Konunun teknik boyutunu değerlendiren dijital pazarlama uzmanları, bu tür reklamların büyük oranda kullanıcı davranışlarına dayalı algoritmalar sayesinde hedeflendiğini aktarıyor. Uygulamalarda yapılan aramalar, izlenen içerikler, konum geçmişi ve sosyal medya etkileşimleri gibi veriler, büyük bir havuzda toplanarak analiz ediliyor. Bu sayede kullanıcılar henüz bir ürün hakkında konuşmadan bile o ürüne ilgi duyabilecekleri tahmin edilebiliyor.
Bu durum, özellikle kullanıcıların ilgisini çeken konularda zamanlaması şaşırtıcı derecede isabetli reklam mesajlarıyla karşılaşmasına neden oluyor. Yani aslında birileri dinlemiyor olabilir; ancak dijital ayak iziniz sizin yerinize çok şey söylüyor.
Yasal Düzenlemeler Ne Diyor?
Türkiye’de Kişisel Verileri Koruma Kurumu (KVKK) ve Avrupa Birliği’ndeki Genel Veri Koruma Tüzüğü (GDPR), kullanıcı izni olmadan ses kaydı alınmasını ve kişisel verilerin işlenmesini kesin olarak yasaklıyor. Ancak uzmanlar, çoğu kullanıcının bu izinleri uygulamaları indirirken farkında olmadan verdiğine dikkat çekiyor. Ücretsiz uygulamaların önemli bir bölümünün karşılığında veri talep ettiğini hatırlatmakta fayda var.
Ne Yapmalı? Kullanıcılar Nasıl Korunabilir?
Uzmanlar, bu konuda alınabilecek bireysel önlemleri şöyle sıralıyor:
- Uygulama izinlerini düzenli olarak gözden geçirin.
- Mikrofon ve kamera erişimlerini yalnızca ihtiyaç duyulan uygulamalarda açık tutun.
- Uygulamaların gizlilik politikalarını detaylı biçimde inceleyin.
- Sesli asistanları devre dışı bırakmayı değerlendirin.
Dijital dünyada gizliliği tamamen sağlamak zor olsa da, bilinçli kullanıcı alışkanlıkları ile riskler en aza indirilebilir.

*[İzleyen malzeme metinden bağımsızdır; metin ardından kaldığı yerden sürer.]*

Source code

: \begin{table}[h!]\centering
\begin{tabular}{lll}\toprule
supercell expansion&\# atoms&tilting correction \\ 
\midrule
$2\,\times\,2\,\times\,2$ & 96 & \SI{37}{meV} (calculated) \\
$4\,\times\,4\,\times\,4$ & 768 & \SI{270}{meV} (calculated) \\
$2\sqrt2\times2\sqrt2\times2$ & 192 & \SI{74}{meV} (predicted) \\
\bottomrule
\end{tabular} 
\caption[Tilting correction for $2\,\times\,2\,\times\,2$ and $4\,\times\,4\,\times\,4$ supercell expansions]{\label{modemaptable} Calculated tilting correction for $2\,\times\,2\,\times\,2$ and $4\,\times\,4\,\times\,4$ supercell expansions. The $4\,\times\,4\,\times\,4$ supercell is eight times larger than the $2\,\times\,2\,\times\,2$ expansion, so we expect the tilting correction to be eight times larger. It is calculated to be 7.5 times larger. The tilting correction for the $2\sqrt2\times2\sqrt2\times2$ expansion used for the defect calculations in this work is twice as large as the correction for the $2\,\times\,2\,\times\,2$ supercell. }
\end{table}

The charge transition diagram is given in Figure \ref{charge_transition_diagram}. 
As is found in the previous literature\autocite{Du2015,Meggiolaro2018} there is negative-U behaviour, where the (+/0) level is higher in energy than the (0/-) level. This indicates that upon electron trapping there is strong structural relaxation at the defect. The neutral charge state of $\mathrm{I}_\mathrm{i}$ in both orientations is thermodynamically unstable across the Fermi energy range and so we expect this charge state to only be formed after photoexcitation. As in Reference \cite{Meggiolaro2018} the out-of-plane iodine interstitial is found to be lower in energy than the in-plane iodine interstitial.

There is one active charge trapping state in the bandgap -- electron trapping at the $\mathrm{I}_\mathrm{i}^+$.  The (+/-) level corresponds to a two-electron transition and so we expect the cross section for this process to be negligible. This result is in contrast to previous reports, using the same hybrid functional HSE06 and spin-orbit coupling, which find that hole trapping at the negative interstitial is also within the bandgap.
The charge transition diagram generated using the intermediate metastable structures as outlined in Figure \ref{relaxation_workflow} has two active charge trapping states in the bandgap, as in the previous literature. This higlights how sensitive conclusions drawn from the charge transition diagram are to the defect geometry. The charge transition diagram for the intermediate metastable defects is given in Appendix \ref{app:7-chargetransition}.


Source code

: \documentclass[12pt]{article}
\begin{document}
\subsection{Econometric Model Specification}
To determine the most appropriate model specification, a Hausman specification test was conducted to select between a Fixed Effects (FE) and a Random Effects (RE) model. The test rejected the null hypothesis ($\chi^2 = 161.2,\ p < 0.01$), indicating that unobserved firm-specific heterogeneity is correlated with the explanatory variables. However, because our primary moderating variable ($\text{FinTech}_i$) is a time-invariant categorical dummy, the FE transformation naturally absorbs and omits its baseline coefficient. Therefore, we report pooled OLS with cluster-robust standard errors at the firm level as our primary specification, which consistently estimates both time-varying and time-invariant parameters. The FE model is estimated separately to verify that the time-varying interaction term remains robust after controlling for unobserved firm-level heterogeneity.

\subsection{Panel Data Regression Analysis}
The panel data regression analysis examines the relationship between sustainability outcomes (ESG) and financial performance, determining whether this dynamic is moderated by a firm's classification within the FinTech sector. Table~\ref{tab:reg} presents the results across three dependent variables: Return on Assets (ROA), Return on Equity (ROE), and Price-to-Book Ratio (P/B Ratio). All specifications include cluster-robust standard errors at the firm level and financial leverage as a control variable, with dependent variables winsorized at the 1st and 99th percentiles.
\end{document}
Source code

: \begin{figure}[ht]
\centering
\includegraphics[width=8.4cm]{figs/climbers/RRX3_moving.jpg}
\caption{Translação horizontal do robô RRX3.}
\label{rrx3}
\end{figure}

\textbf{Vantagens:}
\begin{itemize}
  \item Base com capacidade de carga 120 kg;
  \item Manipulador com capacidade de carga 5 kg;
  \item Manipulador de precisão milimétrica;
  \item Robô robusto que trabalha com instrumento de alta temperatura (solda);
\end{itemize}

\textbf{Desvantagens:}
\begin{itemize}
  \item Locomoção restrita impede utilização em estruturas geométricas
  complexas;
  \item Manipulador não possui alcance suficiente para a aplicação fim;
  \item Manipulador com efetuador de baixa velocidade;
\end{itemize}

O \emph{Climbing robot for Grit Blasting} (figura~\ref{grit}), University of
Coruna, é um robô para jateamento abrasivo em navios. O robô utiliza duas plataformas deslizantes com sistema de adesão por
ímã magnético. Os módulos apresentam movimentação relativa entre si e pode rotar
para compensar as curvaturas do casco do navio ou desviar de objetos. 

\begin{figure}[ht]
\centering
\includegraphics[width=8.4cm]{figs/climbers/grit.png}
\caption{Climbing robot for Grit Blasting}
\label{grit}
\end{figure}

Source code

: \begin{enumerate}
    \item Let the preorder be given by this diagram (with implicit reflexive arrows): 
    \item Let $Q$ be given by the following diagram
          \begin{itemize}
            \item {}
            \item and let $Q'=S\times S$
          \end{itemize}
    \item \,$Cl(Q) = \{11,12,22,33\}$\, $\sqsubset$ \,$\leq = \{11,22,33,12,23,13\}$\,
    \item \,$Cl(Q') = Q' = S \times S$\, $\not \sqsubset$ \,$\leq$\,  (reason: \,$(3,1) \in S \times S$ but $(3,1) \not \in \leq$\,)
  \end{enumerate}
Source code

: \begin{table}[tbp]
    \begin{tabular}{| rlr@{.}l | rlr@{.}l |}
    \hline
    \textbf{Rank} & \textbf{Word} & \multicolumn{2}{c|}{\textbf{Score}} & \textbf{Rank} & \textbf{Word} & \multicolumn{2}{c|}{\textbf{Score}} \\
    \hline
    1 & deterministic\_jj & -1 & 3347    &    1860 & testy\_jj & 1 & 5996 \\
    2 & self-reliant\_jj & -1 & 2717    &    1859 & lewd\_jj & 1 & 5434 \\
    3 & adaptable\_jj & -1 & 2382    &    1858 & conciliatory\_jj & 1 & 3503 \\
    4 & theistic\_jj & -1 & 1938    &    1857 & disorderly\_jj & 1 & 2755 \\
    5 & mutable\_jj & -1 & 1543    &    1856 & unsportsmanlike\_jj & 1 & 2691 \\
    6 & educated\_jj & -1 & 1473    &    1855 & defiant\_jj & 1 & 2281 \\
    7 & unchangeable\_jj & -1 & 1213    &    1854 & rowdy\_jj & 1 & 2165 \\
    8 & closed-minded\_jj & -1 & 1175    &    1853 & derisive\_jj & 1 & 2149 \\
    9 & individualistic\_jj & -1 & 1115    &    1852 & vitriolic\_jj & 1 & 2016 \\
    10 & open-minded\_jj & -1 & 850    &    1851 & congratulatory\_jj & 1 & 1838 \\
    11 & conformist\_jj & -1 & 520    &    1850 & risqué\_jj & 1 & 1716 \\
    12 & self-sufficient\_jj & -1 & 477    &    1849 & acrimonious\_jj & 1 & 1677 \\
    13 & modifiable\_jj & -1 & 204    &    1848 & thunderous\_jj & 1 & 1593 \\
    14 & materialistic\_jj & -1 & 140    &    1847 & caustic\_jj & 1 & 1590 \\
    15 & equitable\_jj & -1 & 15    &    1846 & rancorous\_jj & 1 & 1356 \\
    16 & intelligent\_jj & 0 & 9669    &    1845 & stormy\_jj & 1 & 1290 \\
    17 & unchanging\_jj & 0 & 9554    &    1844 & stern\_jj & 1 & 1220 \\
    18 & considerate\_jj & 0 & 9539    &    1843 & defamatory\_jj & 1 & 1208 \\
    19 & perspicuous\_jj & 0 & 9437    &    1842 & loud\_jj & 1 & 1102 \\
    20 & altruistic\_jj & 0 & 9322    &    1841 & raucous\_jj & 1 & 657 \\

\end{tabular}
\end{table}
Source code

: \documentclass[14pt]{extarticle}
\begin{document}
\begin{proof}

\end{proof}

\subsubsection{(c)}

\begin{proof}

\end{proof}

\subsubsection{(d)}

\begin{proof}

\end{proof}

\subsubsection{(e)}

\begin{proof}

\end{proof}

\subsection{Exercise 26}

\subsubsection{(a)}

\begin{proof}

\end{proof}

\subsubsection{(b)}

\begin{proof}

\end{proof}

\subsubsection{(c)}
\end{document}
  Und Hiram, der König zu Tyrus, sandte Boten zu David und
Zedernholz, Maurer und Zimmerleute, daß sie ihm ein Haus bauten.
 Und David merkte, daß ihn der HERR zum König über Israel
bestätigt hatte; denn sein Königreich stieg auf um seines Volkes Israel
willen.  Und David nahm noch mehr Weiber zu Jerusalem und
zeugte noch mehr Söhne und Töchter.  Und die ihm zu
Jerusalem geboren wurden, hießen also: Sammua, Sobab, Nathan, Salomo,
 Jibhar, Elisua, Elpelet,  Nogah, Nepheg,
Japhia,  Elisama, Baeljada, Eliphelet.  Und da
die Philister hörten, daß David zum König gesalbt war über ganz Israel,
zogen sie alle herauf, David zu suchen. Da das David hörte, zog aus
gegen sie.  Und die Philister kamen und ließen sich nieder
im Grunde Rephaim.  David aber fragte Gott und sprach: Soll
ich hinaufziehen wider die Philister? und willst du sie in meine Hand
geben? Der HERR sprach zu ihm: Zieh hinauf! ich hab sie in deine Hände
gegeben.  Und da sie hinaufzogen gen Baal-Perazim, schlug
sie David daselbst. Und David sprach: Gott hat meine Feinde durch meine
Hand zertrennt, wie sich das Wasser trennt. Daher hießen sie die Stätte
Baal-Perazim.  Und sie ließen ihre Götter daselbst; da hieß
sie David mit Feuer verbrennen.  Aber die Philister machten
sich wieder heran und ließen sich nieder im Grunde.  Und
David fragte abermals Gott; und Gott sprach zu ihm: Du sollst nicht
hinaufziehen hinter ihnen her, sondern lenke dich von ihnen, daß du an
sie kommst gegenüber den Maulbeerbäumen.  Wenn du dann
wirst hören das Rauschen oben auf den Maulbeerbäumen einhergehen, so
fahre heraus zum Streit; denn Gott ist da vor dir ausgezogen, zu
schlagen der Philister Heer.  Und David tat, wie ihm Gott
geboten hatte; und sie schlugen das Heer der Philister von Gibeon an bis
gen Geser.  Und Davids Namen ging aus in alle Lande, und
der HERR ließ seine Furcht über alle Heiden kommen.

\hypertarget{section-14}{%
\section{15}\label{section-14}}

Telefonların gerçekten dinleyip dinlemediği konusu hâlâ netlik kazanmış değil. Ancak kesin olan bir şey var: Dijital ayak iziniz, ilgi alanlarınızı siz konuşmadan da ortaya koyabiliyor. Bu nedenle, kişisel verilerinizi korumak için sadece sözlerinize değil, dijital davranışlarınıza da dikkat etmek gerekiyor.